[CRIU] [P.haul + Docker] Missing Running States During Live Migration of Container

Tue Feb 28 07:13:43 PST 2017

On 02/22/2017 10:16 PM, Ross Boucher wrote:
> My branch contains just a few minor changes from what was already there, mostly changes to hard coded 
> values. I don't really remember exactly how the process works, but I think the only "solution" to the
> race problem is going to be to pause the container before performing the checkpoint and filesystem 
> operations, and then unpausing on resume. I'm not sure if the CRIU bug with not being able to checkpoint
> frozen processes still exists, but I also know that Docker doesn't currently support the incremental 
> checkpointing stuff, so this solution may be somewhat slow in real world use (though, maybe p.haul isn't 
> actually using `docker checkpoint`?)

It doesn't :( The newer plan, actually, is to drive go phaul to working state
and make "native" live migration in Docker using this go code.

-- Pavel

> On Wed, Feb 22, 2017 at 2:49 AM Pavel Emelyanov <xemul at virtuozzo.com <mailto:xemul at virtuozzo.com>> wrote:
> 
>     On 02/20/2017 10:47 PM, Lele Ma wrote:
>     > On Mon, Feb 20, 2017 at 2:37 PM, Pavel Emelyanov <xemul at virtuozzo.com <mailto:xemul at virtuozzo.com>> wrote:
>     >> On 02/20/2017 10:23 PM, Lele Ma wrote:
>     >>>
>     >>> On Mon, Feb 20, 2017 at 1:16 PM, Pavel Emelyanov <xemul at virtuozzo.com <mailto:xemul at virtuozzo.com> <mailto:xemul at virtuozzo.com <mailto:xemul at virtuozzo.com>>> wrote:
>     >>>
>     >>>     On 02/19/2017 10:50 PM, Lele Ma wrote:
>     >>>     > Hi All,
>     >>>     >
>     >>>     > I am testing container live migration with this github repos <https://github.com/boucher/docker/tree/v1.10_2-16-16-experimental <https://github.com/boucher/docker/tree/v1.10_2-16-16-experimental>> for docker-1.10-dev. I found the container not restored exactly where it's checkpointed.

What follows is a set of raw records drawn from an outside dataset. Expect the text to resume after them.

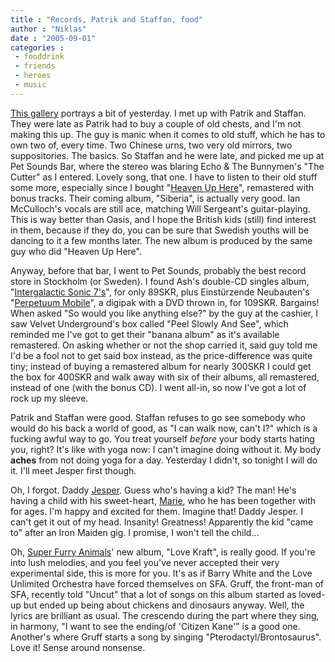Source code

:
 ```yaml
---
title : "Records, Patrik and Staffan, food"
author : "Niklas"
date : "2005-09-01"
categories : 
 - fooddrink
 - friends
 - heroes
 - music
---
```


[This gallery](http://www.niklasblog.com/gallery2/main.php?g2_view=core.ShowItem&g2_itemId=133) portrays a bit of yesterday. I met up with Patrik and Staffan. They were late as Patrik had to buy a couple of old chests, and I'm not making this up. The guy is manic when it comes to old stuff, which he has to own two of, every time. Two Chinese urns, two very old mirrors, two suppositories. The basics. So Staffan and he were late, and picked me up at Pet Sounds Bar, where the stereo was blaring Echo & The Bunnymen's "The Cutter" as I entered. Lovely song, that one. I have to listen to their old stuff some more, especially since I bought "[Heaven Up Here](http://www.allmusic.com/cg/amg.dll?p=amg&sql=10:ehua6jo371q0)", remastered with bonus tracks. Their coming album, "Siberia", is actually very good. Ian McCulloch's vocals are still ace, matching Will Sergeant's guitar-playing. This is way better than Oasis, and I hope the British kids (still) find interest in them, because if they do, you can be sure that Swedish youths will be dancing to it a few months later. The new album is produced by the same guy who did "Heaven Up Here".

Anyway, before that bar, I went to Pet Sounds, probably the best record store in Stockholm (or Sweden). I found Ash's double-CD singles album, "[Intergalactic Sonic 7's](http://www.musicroom.com/se/ID_No/039138/details.html)", for only 89SKR, plus Einstürzende Neubauten's "[Perpetuum Mobile](http://www.neubauten.org/PM/page1.php)", a digipak with a DVD thrown in, for 109SKR. Bargains! When asked "So would you like anything else?" by the guy at the cashier, I saw Velvet Underground's box called "Peel Slowly And See", which reminded me I've got to get their "banana album" as it's available remastered. On asking whether or not the shop carried it, said guy told me I'd be a fool not to get said box instead, as the price-difference was quite tiny; instead of buying a remastered album for nearly 300SKR I could get the box for 400SKR and walk away with six of their albums, all remastered, instead of one (with the bonus CD). I went all-in, so now I've got a lot of rock up my sleeve.

Patrik and Staffan were good. Staffan refuses to go see somebody who would do his back a world of good, as "I can walk now, can't I?" which is a fucking awful way to go. You treat yourself _before_ your body starts hating you, right? It's like with yoga now: I can't imagine doing without it. My body **aches** from not doing yoga for a day. Yesterday I didn't, so tonight I will do it. I'll meet Jesper first though.

Oh, I forgot. Daddy [Jesper](https://niklasblog.com/wp-content/2004-11-03-marie.jpg). Guess who's having a kid? The man! He's having a child with his sweet-heart, [Marie](https://niklasblog.com/wp-content/2004-11-03-marie.jpg), who he has been together with for ages. I'm happy and excited for them. Imagine that! Daddy Jesper. I can't get it out of my head. Insanity! Greatness! Apparently the kid "came to" after an Iron Maiden gig. I promise, I won't tell the child...

Oh, [Super Furry Animals](http://www.superfurry.com)' new album, "Love Kraft", is really good. If you're into lush melodies, and you feel you've never accepted their very experimental side, this is more for you. It's as if Barry White and the Love Unlimited Orchestra have forced themselves on SFA. Gruff, the front-man of SFA, recently told "Uncut" that a lot of songs on this album started as loved-up but ended up being about chickens and dinosaurs anyway. Well, the lyrics are brilliant as usual. The crescendo during the part where they sing, in harmony, "I want to see the ending/of 'Citizen Kane'" is a good one. Another's where Gruff starts a song by singing "Pterodactyl/Brontosaurus". Love it! Sense around nonsense.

For example:
>     >>>     >
>     >>>     > The container I run
>     >>>     >      docker run  -d busybox  /bin/sh -c 'echo > /foo; max=1000000; i=0; while [ $i -lt $max ] ; do date >> /foo; date +%s >> /foo; echo "i=$i" >> /foo; i=$(expr $i + 1 ); sleep 0.0001; done'
>     >>>     >
>     >>>     > After migrated using p.haul, I got the /foo in target node:
>     >>>     > .....
>     >>>     > Sun Feb 19 03:23:13 UTC 2017
>     >>>     > 1487474593
>     >>>     > i=4247
>     >>>     > Sun Feb 19 03:23:13 UTC 2017
>     >>>     > 1487474593
>     >>>     > i=4248                       -----> before migration
>     >>>     > i=7545                       -----> after migartion ( it is supposed to be i=4249 )
>     >>>     > Sun Feb 19 03:23:20 UTC 2017
>     >>>     > 1487474600
>     >>>     > i=7546
>     >>>     > Sun Feb 19 03:23:20 UTC 2017
>     >>>     > 1487474600
>     >>>     > i=7547
>     >>>     > ......
>     >>>     > The printed numbers jump from 'i=4248' to 'i=7545' instead of increasing by one. It seems that it ignores
>     >>>     > some computation status of the docker containers. But I am not sure where it goes wrong. However, when I
>     >>>     > checkpoint and restore the container locally, the number increase continuously with no such jumping.
>     >>>
>     >>>     Where do you get these numbers from? Docker console or some file on disk?
>     >>>
>     >>>
>     >>> It's from the file '/foo' inside container. ( The container is running /bin/sh -c 'echo > /foo;
>     >>> max=1000000; i=0; while [ $i -lt $max ] ; do date >> /foo; date +%s >> /foo; echo "i=$i" >> /foo;
>     >>> i=$(expr $i + 1 ); sleep 0.0001; done' )
>     >>
>     >> Then this is likely a race between images sync and filesystem sync.
>     >> You can check your /foo file on the source node right after container
>     >> migration, it should contain the missing numbers :)
>     >>
>     >> What p.haul do you use, btw?
>     >
>     > Thank you. But how can we avoid the race?
> 
>     Somewhere the final rsync is missing. But it's just a guess, I'd suggest
>     that we first check whether it's really the case. Can you check the /foo
>     files on both source and destination nodes?
> 
>     > I am using this repo from
>     > Ross Boucher: https://github.com/boucher/p.haul/tree/docker-1.10
> 
>     Ah :) That's Ross' fork. Let's ask Ross to join us in this discussion.
> 
>     -- Pavel
>